■ EXERCISE PROMPT ■
Pick every line out of the entries below that has the string "Hydranten", and copy it.

Plain-text document sources
===

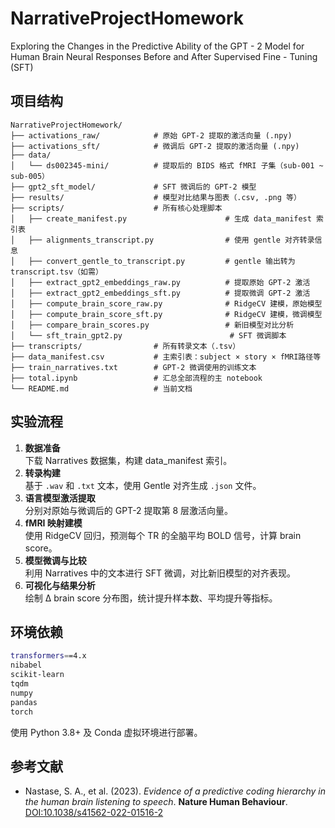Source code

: # NarrativeProjectHomework
Exploring the Changes in the Predictive Ability of the GPT - 2 Model for Human Brain Neural Responses Before and After Supervised Fine - Tuning (SFT) 
## 项目结构
```
NarrativeProjectHomework/
├── activations_raw/            # 原始 GPT-2 提取的激活向量 (.npy)
├── activations_sft/            # 微调后 GPT-2 提取的激活向量 (.npy)
├── data/
│   └── ds002345-mini/          # 提取后的 BIDS 格式 fMRI 子集（sub-001 ~ sub-005）
├── gpt2_sft_model/             # SFT 微调后的 GPT-2 模型
├── results/                    # 模型对比结果与图表（.csv, .png 等）
├── scripts/                    # 所有核心处理脚本
│   ├── create_manifest.py                      # 生成 data_manifest 索引表
│   ├── alignments_transcript.py                # 使用 gentle 对齐转录信息
│   ├── convert_gentle_to_transcript.py         # gentle 输出转为 transcript.tsv（如需）
│   ├── extract_gpt2_embeddings_raw.py          # 提取原始 GPT-2 激活
│   ├── extract_gpt2_embeddings_sft.py          # 提取微调 GPT-2 激活
│   ├── compute_brain_score_raw.py              # RidgeCV 建模，原始模型
│   ├── compute_brain_score_sft.py              # RidgeCV 建模，微调模型
│   ├── compare_brain_scores.py                 # 新旧模型对比分析
│   └── sft_train_gpt2.py                        # SFT 微调脚本
├── transcripts/                # 所有转录文本（.tsv）
├── data_manifest.csv           # 主索引表：subject × story × fMRI路径等
├── train_narratives.txt        # GPT-2 微调使用的训练文本
├── total.ipynb                 # 汇总全部流程的主 notebook
└── README.md                   # 当前文档
```

## 实验流程

1. **数据准备**  
   下载 Narratives 数据集，构建 data_manifest 索引。
2. **转录构建**  
   基于 `.wav` 和 `.txt` 文本，使用 Gentle 对齐生成 `.json` 文件。
3. **语言模型激活提取**  
   分别对原始与微调后的 GPT-2 提取第 8 层激活向量。
4. **fMRI 映射建模**  
   使用 RidgeCV 回归，预测每个 TR 的全脑平均 BOLD 信号，计算 brain score。
5. **模型微调与比较**  
   利用 Narratives 中的文本进行 SFT 微调，对比新旧模型的对齐表现。
6. **可视化与结果分析**  
   绘制 Δ brain score 分布图，统计提升样本数、平均提升等指标。

## 环境依赖
```bash
transformers==4.x
nibabel
scikit-learn
tqdm
numpy
pandas
torch
```

使用 Python 3.8+ 及 Conda 虚拟环境进行部署。

## 参考文献
- Nastase, S. A., et al. (2023). *Evidence of a predictive coding hierarchy in the human brain listening to speech*. **Nature Human Behaviour**. [DOI:10.1038/s41562-022-01516-2](https://doi.org/10.1038/s41562-022-01516-2)
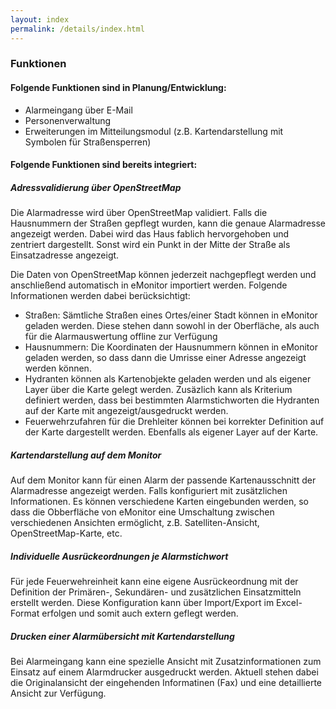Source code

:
 ```yaml
---
layout: index
permalink: /details/index.html
---
```


### Funktionen

#### Folgende Funktionen sind in Planung/Entwicklung:

* Alarmeingang über E-Mail
* Personenverwaltung
* Erweiterungen im Mitteilungsmodul (z.B. Kartendarstellung mit Symbolen für Straßensperren)

#### Folgende Funktionen sind bereits integriert:

##### Adressvalidierung über OpenStreetMap

Die Alarmadresse wird über OpenStreetMap validiert. Falls die Hausnummern der Straßen gepflegt wurden, kann die genaue 
Alarmadresse angezeigt werden. Dabei wird das Haus fablich hervorgehoben und zentriert dargestellt. Sonst wird ein 
Punkt in der Mitte der Straße als Einsatzadresse angezeigt.

Die Daten von OpenStreetMap können jederzeit nachgepflegt werden und anschließend automatisch in eMonitor importiert 
werden. Folgende Informationen werden dabei berücksichtigt:

* Straßen: Sämtliche Straßen eines Ortes/einer Stadt können in eMonitor geladen werden. Diese stehen dann sowohl in der 
Oberfläche, als auch für die Alarmauswertung offline zur Verfügung
* Hausnummern: Die Koordinaten der Hausnummern können in eMonitor geladen werden, so dass dann die Umrisse einer 
Adresse angezeigt werden können.
* Hydranten können als Kartenobjekte geladen werden und als eigener Layer über die Karte gelegt werden. Zusäzlich kann 
als Kriterium definiert werden, dass bei bestimmten Alarmstichworten die Hydranten auf der Karte mit 
angezeigt/ausgedruckt werden.
* Feuerwehrzufahren für die Drehleiter können bei korrekter Definition auf der Karte dargestellt werden. Ebenfalls als 
eigener Layer auf der Karte.

##### Kartendarstellung auf dem Monitor

Auf dem Monitor kann für einen Alarm der passende Kartenausschnitt der Alarmadresse angezeigt werden. Falls konfiguriert
mit zusätzlichen Informationen. Es können verschiedene Karten eingebunden werden, so dass die Obberfläche von eMonitor 
eine Umschaltung zwischen verschiedenen Ansichten ermöglicht, z.B. Satelliten-Ansicht, OpenStreetMap-Karte, etc.

##### Individuelle Ausrückeordnungen je Alarmstichwort

Für jede Feuerwehreinheit kann eine eigene Ausrückeordnung mit der Definition der Primären-, Sekundären- und 
zusätzlichen Einsatzmitteln erstellt werden. Diese Konfiguration kann über Import/Export im Excel-Format erfolgen und 
somit auch extern geflegt werden.

##### Drucken einer Alarmübersicht mit Kartendarstellung

Bei Alarmeingang kann eine spezielle Ansicht mit Zusatzinformationen zum Einsatz auf einem Alarmdrucker ausgedruckt 
werden. Aktuell stehen dabei die Originalansicht der eingehenden Informatinen (Fax) und eine detaillierte Ansicht zur 
Verfügung.
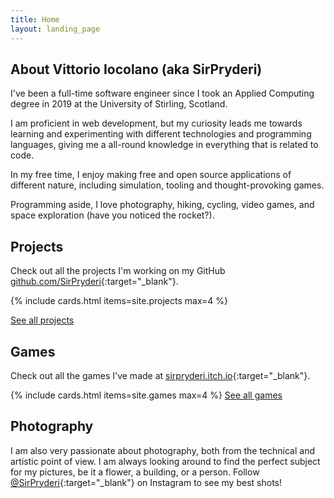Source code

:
 ```yaml
---
title: Home
layout: landing_page
---
```


## About Vittorio Iocolano (aka SirPryderi)

I've been a full-time software engineer since I took an Applied
Computing degree in 2019 at the University of Stirling, Scotland.

I am proficient in web development, but my curiosity leads me towards learning
and experimenting with different technologies and programming languages,
giving me a all-round knowledge in everything that is related to code.

In my free time, I enjoy making free and open source applications of different
nature, including simulation, tooling and thought-provoking games.

Programming aside, I love photography, hiking, cycling, video games, and space
exploration <span class="hide-sm">(have you noticed the rocket?)</span>.

## Projects

Check out all the projects I'm working on my GitHub [github.com/SirPryderi](https://github.com/SirPryderi/){:target="\_blank"}.

{% include cards.html items=site.projects max=4 %}

[See all projects](./projects)

## Games

Check out all the games I've made at [sirpryderi.itch.io](https://sirpryderi.itch.io/){:target="\_blank"}.

{% include cards.html items=site.games max=4 %}
[See all games](./games)

## Photography

I am also very passionate about photography, both from the technical and
artistic point of view. I am always looking around to find the perfect subject
for my pictures, be it a flower, a building, or a person. Follow
[@SirPryderi](https://www.instagram.com/sirpryderi/){:target="\_blank"}
on Instagram to see my best shots!

<div class="clearfix" id="instagram-feed"></div>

===

■ FINISHED EXERCISE ■
* Hydranten können als Kartenobjekte geladen werden und als eigener Layer über die Karte gelegt werden. Zusäzlich kann 
als Kriterium definiert werden, dass bei bestimmten Alarmstichworten die Hydranten auf der Karte mit 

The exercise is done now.